Task to carry out: All that is needed is an exact copy of the lines from the beginning of the data below through the line containing "writeline(output, l);", minus the pictures.

Segment Open

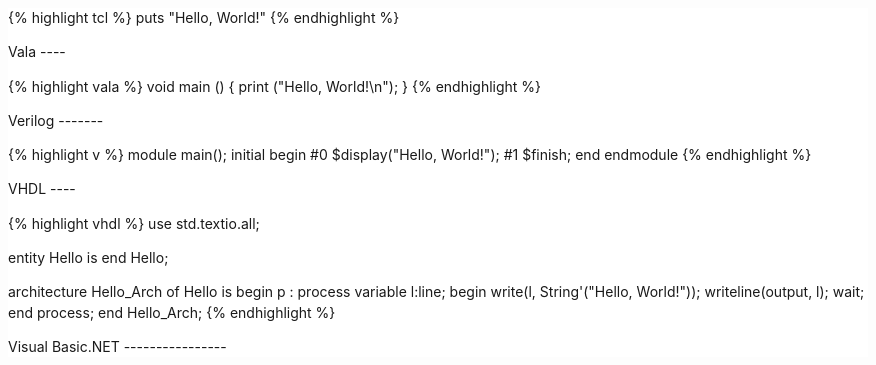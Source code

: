 {% highlight tcl %}
puts "Hello, World!"
{% endhighlight %}
</section>

<section class="tutorial" markdown="1" data-facets='{"Language": "Vala"}'>
Vala
----

{% highlight vala %}
void main ()
{
  print ("Hello, World!\n");
}
{% endhighlight %}
</section>

<section class="tutorial" markdown="1" data-facets='{"Language": "Verilog"}'>
Verilog
-------

{% highlight v %}
module main();
  initial begin
    #0 $display("Hello, World!");
    #1 $finish;
  end
endmodule
{% endhighlight %}
</section>

<section class="tutorial" markdown="1" data-facets='{"Language": "VHDL"}'>
VHDL
----

{% highlight vhdl %}
use std.textio.all;

entity Hello is
end Hello;

architecture Hello_Arch of Hello is
begin
  p : process
  variable l:line;
  begin
    write(l, String'("Hello, World!"));
    writeline(output, l);
    wait;
  end process;
end Hello_Arch;
{% endhighlight %}
</section>

<section class="tutorial" markdown="1" data-facets='{"Language": "Visual Basic.NET"}'>
Visual Basic.NET
----------------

Segment Closed

Result of the task:
Source code

: {% highlight tcl %}
puts "Hello, World!"
{% endhighlight %}
</section>

<section class="tutorial" markdown="1" data-facets='{"Language": "Vala"}'>
Vala
----

{% highlight vala %}
void main ()
{
  print ("Hello, World!\n");
}
{% endhighlight %}
</section>

<section class="tutorial" markdown="1" data-facets='{"Language": "Verilog"}'>
Verilog
-------

{% highlight v %}
module main();
  initial begin
    #0 $display("Hello, World!");
    #1 $finish;
  end
endmodule
{% endhighlight %}
</section>

<section class="tutorial" markdown="1" data-facets='{"Language": "VHDL"}'>
VHDL
----

{% highlight vhdl %}
use std.textio.all;

entity Hello is
end Hello;

architecture Hello_Arch of Hello is
begin
  p : process
  variable l:line;
  begin
    write(l, String'("Hello, World!"));
    writeline(output, l);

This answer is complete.